"Meditation practice isn't about trying to throw ourselves away and become something better. It's about befriending who we are already."
- Pema Chödrön
It's January: the month of fresh starts, expensive gym memberships and commitments to self-transformation. It's time to shed the weight of your former, undisciplined self (and all those mince pies) and finally become the attractive, productive self you always dreamed of becoming.
Until, of course, February comes around. Or maybe March, if you're really determined. Motivation wanes, the old habits creep back in (along with a healthy dose of self-loathing), and you're back to the drawing board. You know the score.
What if this year, you did things differently?
What if, rather than trying to become a new and improved version of yourself, you decided to embrace self-acceptance? What if, instead of viewing yourself as a project in need of change, you decided to shift your perspective?
No self-improvement without self-acceptance...

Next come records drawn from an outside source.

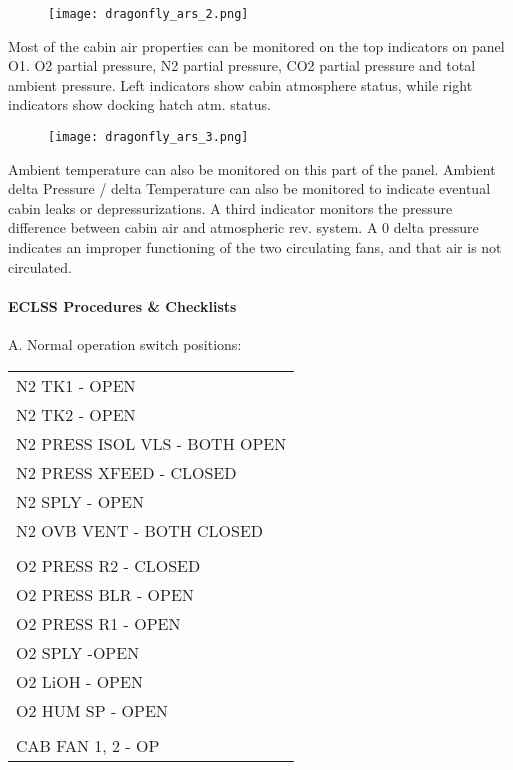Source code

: \documentclass[Orbiter User Manual.tex]{subfiles}
\begin{document}
\begin{figure}[H]
  \centering
  \texttt{[image: dragonfly\_ars\_2.png]}
\end{figure}

\noindent
Most of the cabin air properties can be monitored on the top indicators on panel O1. O2 partial pressure, N2 partial pressure, CO2 partial pressure and total ambient pressure. Left indicators show cabin atmosphere status, while right indicators show docking hatch atm. status.

\begin{figure}[H]
  \centering
  \texttt{[image: dragonfly\_ars\_3.png]}
\end{figure}

\noindent
Ambient temperature can also be monitored on this part of the panel. Ambient delta Pressure / delta Temperature can also be monitored to indicate eventual cabin leaks or depressurizations. A third indicator monitors the pressure difference between cabin air and atmospheric rev. system. A 0 delta pressure indicates an improper functioning of the two circulating fans, and that air is not circulated.

\paragraph{ECLSS Procedures \& Checklists}
A. Normal operation switch positions:

	\begin{longtable}{ p{\textwidth} }
	N2 TK1 - OPEN\\
	N2 TK2 - OPEN\\
	N2 PRESS ISOL VLS - BOTH OPEN\\
	N2 PRESS XFEED - CLOSED\\
	N2 SPLY - OPEN\\
	N2 OVB VENT - BOTH CLOSED\\
	\\
	O2 PRESS R2 - CLOSED\\
	O2 PRESS BLR - OPEN\\
	O2 PRESS R1 - OPEN\\
	O2 SPLY -OPEN\\
	O2 LiOH - OPEN\\
	O2 HUM SP - OPEN\\
	\\
	CAB FAN 1, 2 - OP
	\end{longtable}
\end{document}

Goals are important. They help us to evolve and grow, and live in accordance with our values and purpose. But goals only work if they're supported by a foundation of self-worth and self-acceptance. If you're fundamentally unhappy with who you are, you're unlikely to find happiness in a new car, a new body or a new relationship.
Is it any wonder that so many of us give up on our New Year's resolutions in less than a month, when, so often, they come from a place of self-hatred?
If, instead, we work on building confidence within ourselves, confronting the parts of us we find difficult to love and treating them with compassion and embracing our imperfections, perhaps then we might find a New Year's resolution we actually can stick to.
You don't need to fundamentally change yourself this year - you're good enough as you are. But you can work to shift perspective: to speak to yourself and those around you more kindly and to practice empathy, to become more attuned to the good, and to focus your energy on the things you can control and the things that really matter.